Have you a source for this assertion? My own understanding, and that of several of my clients following their own respective registration experiences, is the precise opposite.


----------



## Bronte (14 Jun 2013)

Tommy I know for sure that it was the case.  When it was the paper system.  Maybe if you 'pretend' the tenants are still there n you can do it now on the electronic system, I don't know.

Probably you need to ask one of your clients how they did it   How did they get the PPS numbers for tenants that left say a year or two ago?


----------



## T McGibney (14 Jun 2013)

Bronte said:


> Tommy I know for sure that it was the case.  When it was the paper system.  Maybe if you 'pretend' the tenants are still there n you can do it now on the electronic system, I don't know.
> 
> Probably you need to ask one of your clients how they did it   How did they get the PPS numbers for tenants that left say a year or two ago?



Its very straightforward. Several clients have done so recently. All online (paper registration is for mugs  ). You merely commence the tenancy & later cease it before commencing the next one. You can register without tenant PPS numbers. I know of cases where tenants refused to give their landlords their PPS numbers, for privacy & data security reasons. The online system recognises this difficulty.


----------



## oldnick (14 Jun 2013)

I find it difficult to believe that it's O.K. to register tenants who have gone and only pay the minimal late fee.

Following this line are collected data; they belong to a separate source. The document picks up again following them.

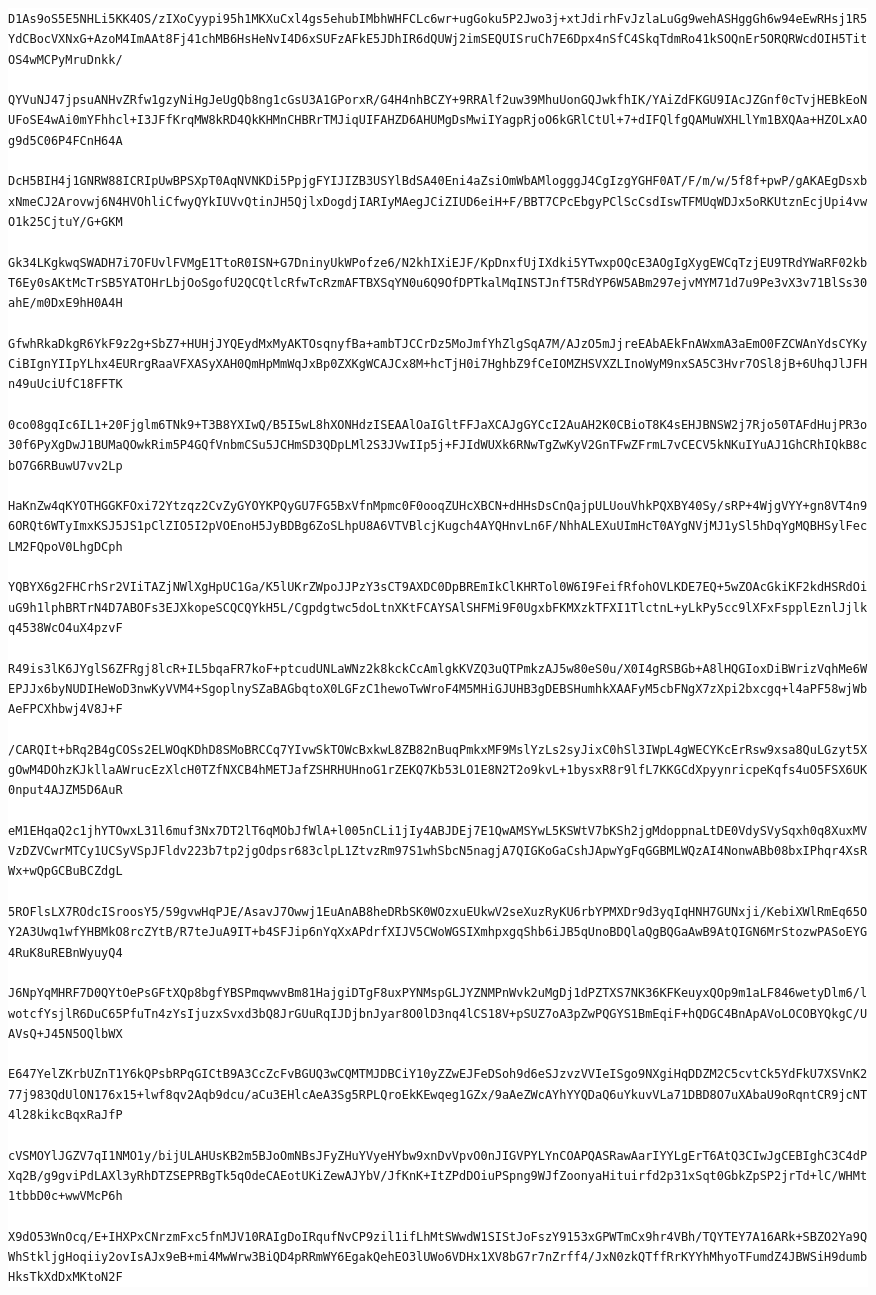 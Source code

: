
 ```compressed-json
D1As9oS5E5NHLi5KK4OS/zIXoCyypi95h1MKXuCxl4gs5ehubIMbhWHFCLc6wr+ugGoku5P2Jwo3j+xtJdirhFvJzlaLuGg9wehASHggGh6w94eEwRHsj1R5YdCBocVXNxG+AzoM4ImAAt8Fj41chMB6HsHeNvI4D6xSUFzAFkE5JDhIR6dQUWj2imSEQUISruCh7E6Dpx4nSfC4SkqTdmRo41kSOQnEr5ORQRWcdOIH5TitOS4wMCPyMruDnkk/

QYVuNJ47jpsuANHvZRfw1gzyNiHgJeUgQb8ng1cGsU3A1GPorxR/G4H4nhBCZY+9RRAlf2uw39MhuUonGQJwkfhIK/YAiZdFKGU9IAcJZGnf0cTvjHEBkEoNUFoSE4wAi0mYFhhcl+I3JFfKrqMW8kRD4QkKHMnCHBRrTMJiqUIFAHZD6AHUMgDsMwiIYagpRjoO6kGRlCtUl+7+dIFQlfgQAMuWXHLlYm1BXQAa+HZOLxAOg9d5C06P4FCnH64A

DcH5BIH4j1GNRW88ICRIpUwBPSXpT0AqNVNKDi5PpjgFYIJIZB3USYlBdSA40Eni4aZsiOmWbAMlogggJ4CgIzgYGHF0AT/F/m/w/5f8f+pwP/gAKAEgDsxbxNmeCJ2Arovwj6N4HVOhliCfwyQYkIUVvQtinJH5QjlxDogdjIARIyMAegJCiZIUD6eiH+F/BBT7CPcEbgyPClScCsdIswTFMUqWDJx5oRKUtznEcjUpi4vwO1k25CjtuY/G+GKM

Gk34LKgkwqSWADH7i7OFUvlFVMgE1TtoR0ISN+G7DninyUkWPofze6/N2khIXiEJF/KpDnxfUjIXdki5YTwxpOQcE3AOgIgXygEWCqTzjEU9TRdYWaRF02kbT6Ey0sAKtMcTrSB5YATOHrLbjOoSgofU2QCQtlcRfwTcRzmAFTBXSqYN0u6Q9OfDPTkalMqINSTJnfT5RdYP6W5ABm297ejvMYM71d7u9Pe3vX3v71BlSs30ahE/m0DxE9hH0A4H

GfwhRkaDkgR6YkF9z2g+SbZ7+HUHjJYQEydMxMyAKTOsqnyfBa+ambTJCCrDz5MoJmfYhZlgSqA7M/AJzO5mJjreEAbAEkFnAWxmA3aEmO0FZCWAnYdsCYKyCiBIgnYIIpYLhx4EURrgRaaVFXASyXAH0QmHpMmWqJxBp0ZXKgWCAJCx8M+hcTjH0i7HghbZ9fCeIOMZHSVXZLInoWyM9nxSA5C3Hvr7OSl8jB+6UhqJlJFHn49uUciUfC18FFTK

0co08gqIc6IL1+20Fjglm6TNk9+T3B8YXIwQ/B5I5wL8hXONHdzISEAAlOaIGltFFJaXCAJgGYCcI2AuAH2K0CBioT8K4sEHJBNSW2j7Rjo50TAFdHujPR3o30f6PyXgDwJ1BUMaQOwkRim5P4GQfVnbmCSu5JCHmSD3QDpLMl2S3JVwIIp5j+FJIdWUXk6RNwTgZwKyV2GnTFwZFrmL7vCECV5kNKuIYuAJ1GhCRhIQkB8cbO7G6RBuwU7vv2Lp

HaKnZw4qKYOTHGGKFOxi72Ytzqz2CvZyGYOYKPQyGU7FG5BxVfnMpmc0F0ooqZUHcXBCN+dHHsDsCnQajpULUouVhkPQXBY40Sy/sRP+4WjgVYY+gn8VT4n96ORQt6WTyImxKSJ5JS1pClZIO5I2pVOEnoH5JyBDBg6ZoSLhpU8A6VTVBlcjKugch4AYQHnvLn6F/NhhALEXuUImHcT0AYgNVjMJ1ySl5hDqYgMQBHSylFecLM2FQpoV0LhgDCph

YQBYX6g2FHCrhSr2VIiTAZjNWlXgHpUC1Ga/K5lUKrZWpoJJPzY3sCT9AXDC0DpBREmIkClKHRTol0W6I9FeifRfohOVLKDE7EQ+5wZOAcGkiKF2kdHSRdOiuG9h1lphBRTrN4D7ABOFs3EJXkopeSCQCQYkH5L/Cgpdgtwc5doLtnXKtFCAYSAlSHFMi9F0UgxbFKMXzkTFXI1TlctnL+yLkPy5cc9lXFxFspplEznlJjlkq4538WcO4uX4pzvF

R49is3lK6JYglS6ZFRgj8lcR+IL5bqaFR7koF+ptcudUNLaWNz2k8kckCcAmlgkKVZQ3uQTPmkzAJ5w80eS0u/X0I4gRSBGb+A8lHQGIoxDiBWrizVqhMe6WEPJJx6byNUDIHeWoD3nwKyVVM4+SgoplnySZaBAGbqtoX0LGFzC1hewoTwWroF4M5MHiGJUHB3gDEBSHumhkXAAFyM5cbFNgX7zXpi2bxcgq+l4aPF58wjWbAeFPCXhbwj4V8J+F

/CARQIt+bRq2B4gCOSs2ELWOqKDhD8SMoBRCCq7YIvwSkTOWcBxkwL8ZB82nBuqPmkxMF9MslYzLs2syJixC0hSl3IWpL4gWECYKcErRsw9xsa8QuLGzyt5XgOwM4DOhzKJkllaAWrucEzXlcH0TZfNXCB4hMETJafZSHRHUHnoG1rZEKQ7Kb53LO1E8N2T2o9kvL+1bysxR8r9lfL7KKGCdXpyynricpeKqfs4uO5FSX6UK0nput4AJZM5D6AuR

eM1EHqaQ2c1jhYTOwxL31l6muf3Nx7DT2lT6qMObJfWlA+l005nCLi1jIy4ABJDEj7E1QwAMSYwL5KSWtV7bKSh2jgMdoppnaLtDE0VdySVySqxh0q8XuxMVVzDZVCwrMTCy1UCSyVSpJFldv223b7tp2jgOdpsr683clpL1ZtvzRm97S1whSbcN5nagjA7QIGKoGaCshJApwYgFqGGBMLWQzAI4NonwABb08bxIPhqr4XsRWx+wQpGCBuBCZdgL

5ROFlsLX7ROdcISroosY5/59gvwHqPJE/AsavJ7Owwj1EuAnAB8heDRbSK0WOzxuEUkwV2seXuzRyKU6rbYPMXDr9d3yqIqHNH7GUNxji/KebiXWlRmEq65OY2A3Uwq1wfYHBMkO8rcZYtB/R7teJuA9IT+b4SFJip6nYqXxAPdrfXIJV5CWoWGSIXmhpxgqShb6iJB5qUnoBDQlaQgBQGaAwB9AtQIGN6MrStozwPASoEYG4RuK8uREBnWyuyQ4

J6NpYqMHRF7D0QYtOePsGFtXQp8bgfYBSPmqwwvBm81HajgiDTgF8uxPYNMspGLJYZNMPnWvk2uMgDj1dPZTXS7NK36KFKeuyxQOp9m1aLF846wetyDlm6/lwotcfYsjlR6DuC65PfuTn4zYsIjuzxSvxd3bQ8JrGUuRqIJDjbnJyar8O0lD3nq4lCS18V+pSUZ7oA3pZwPQGYS1BmEqiF+hQDGC4BnApAVoLOCOBYQkgC/UAVsQ+J45N5OQlbWX

E647YelZKrbUZnT1Y6kQPsbRPqGICtB9A3CcZcFvBGUQ3wCQMTMJDBCiY10yZZwEJFeDSoh9d6eSJzvzVVIeISgo9NXgiHqDDZM2C5cvtCk5YdFkU7XSVnK277j983QdUlON176x15+lwf8qv2Aqb9dcu/aCu3EHlcAeA3Sg5RPLQroEkKEwqeg1GZx/9aAeZWcAYhYYQDaQ6uYkuvVLa71DBD8O7uXAbaU9oRqntCR9jcNT4l28kikcBqxRaJfP

cVSMOYlJGZV7qI1NMO1y/bijULAHUsKB2m5BJoOmNBsJFyZHuYVyeHYbw9xnDvVpvO0nJIGVPYLYnCOAPQASRawAarIYYLgErT6AtQ3CIwJgCEBIghC3C4dPXq2B/g9gviPdLAXl3yRhDTZSEPRBgTk5qOdeCAEotUKiZewAJYbV/JfKnK+ItZPdDOiuPSpng9WJfZoonyaHituirfd2p31xSqt0GbkZpSP2jrTd+lC/WHMt1tbbD0c+wwVMcP6h

X9dO53WnOcq/E+IHXPxCNrzmFxc5fnMJV10RAIgDoIRqufNvCP9zil1ifLhMtSWwdW1SIStJoFszY9153xGPWTmCx9hr4VBh/TQYTEY7A16ARk+SBZO2Ya9QWhStkljgHoqiiy2ovIsAJx9eB+mi4MwWrw3BiQD4pRRmWY6EgakQehEO3lUWo6VDHx1XV8bG7r7nZrff4/JxN0zkQTffRrKYYhMhyoTFumdZ4JBWSiH9dumbHksTkXdDxMKtoN2F
``` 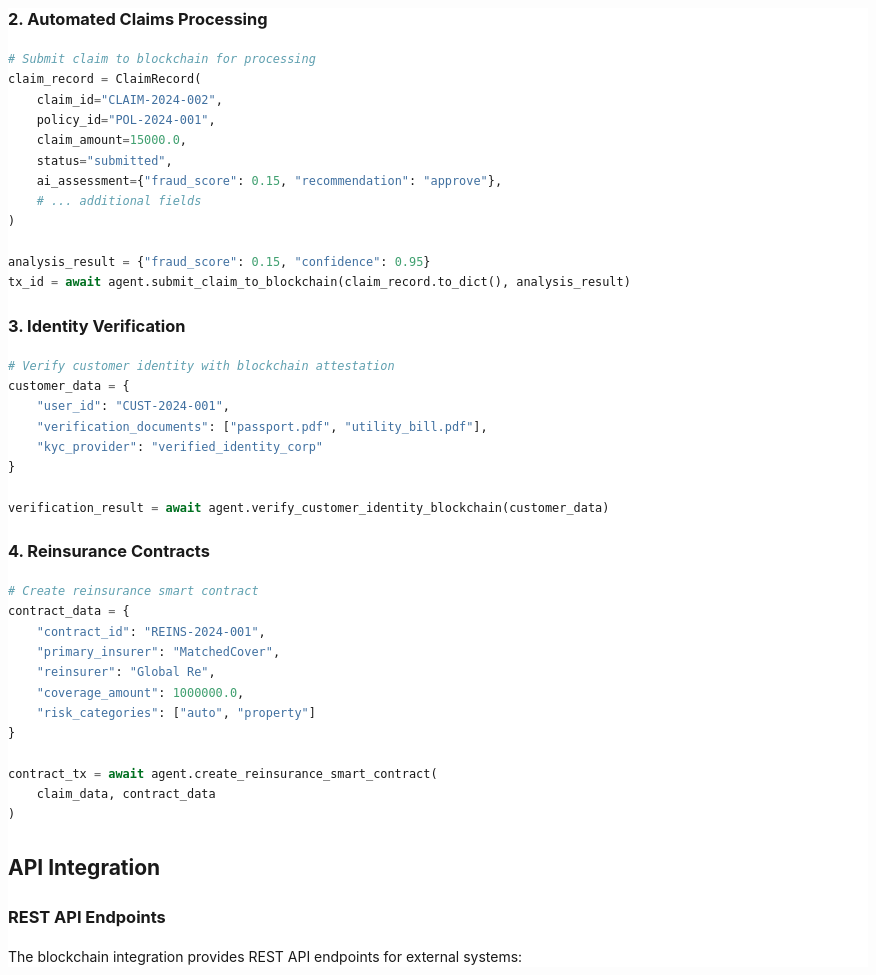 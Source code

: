 ### 2. Automated Claims Processing

```python
# Submit claim to blockchain for processing
claim_record = ClaimRecord(
    claim_id="CLAIM-2024-002",
    policy_id="POL-2024-001",
    claim_amount=15000.0,
    status="submitted",
    ai_assessment={"fraud_score": 0.15, "recommendation": "approve"},
    # ... additional fields
)

analysis_result = {"fraud_score": 0.15, "confidence": 0.95}
tx_id = await agent.submit_claim_to_blockchain(claim_record.to_dict(), analysis_result)
```

### 3. Identity Verification

```python
# Verify customer identity with blockchain attestation
customer_data = {
    "user_id": "CUST-2024-001",
    "verification_documents": ["passport.pdf", "utility_bill.pdf"],
    "kyc_provider": "verified_identity_corp"
}

verification_result = await agent.verify_customer_identity_blockchain(customer_data)
```

### 4. Reinsurance Contracts

```python
# Create reinsurance smart contract
contract_data = {
    "contract_id": "REINS-2024-001",
    "primary_insurer": "MatchedCover",
    "reinsurer": "Global Re",
    "coverage_amount": 1000000.0,
    "risk_categories": ["auto", "property"]
}

contract_tx = await agent.create_reinsurance_smart_contract(
    claim_data, contract_data
)
```

## API Integration

### REST API Endpoints

The blockchain integration provides REST API endpoints for external systems:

I wonder if,when done electronically, PRTB are aware that this registering of tenants who are now non-tenants can be done -even years later ?

Registering tenants who are no longer tenants would not only seem to negate the purpose of PRTB, but looks like an abuse of the law which states that tenancies must be registered - with a late fee if not done in the month of the tenancy commencing.

There's "late" and there's "late" -and there's blooming silly. 
Is it the case that we can neglect to pay TV licences, motor-tax and any other fee required by law - and then decide years later to pay it with no penalty,other than a small charge ? 

Is PRTB an exception to the usual rules concerning paying legally required fees?


----------



## oldnick (14 Jun 2013)

Well, to answer my own question...

YES it is the case that LLs can register long after the tenants have come and gone ,died whatever.

I just spoke to Enforcement section of PRTB who  made it clear that they are tied by the legislation ,or rather the lack of legislation which means "late " can mean one day or a decade. It was clear they also thought this was crazy  but they were hamstrung.

Yet they claim to have prosecutued 25 non-registering LLs so far this year . When I asked how come  they are prosecuted when all they had to do was pay the late fee. "Well, the fact is they didn't pay the late fee, and once we issue proceedings it's too late".

So, that's it then. Absolutely crazy but Tommy is right.


----------



## T McGibney (14 Jun 2013)

A few points
1. The PRTB is, in the scheme of things, a minor and rather straightforward bureaucratic obligation, nothing more. Failing to register is not good practice but isn't a major crime either.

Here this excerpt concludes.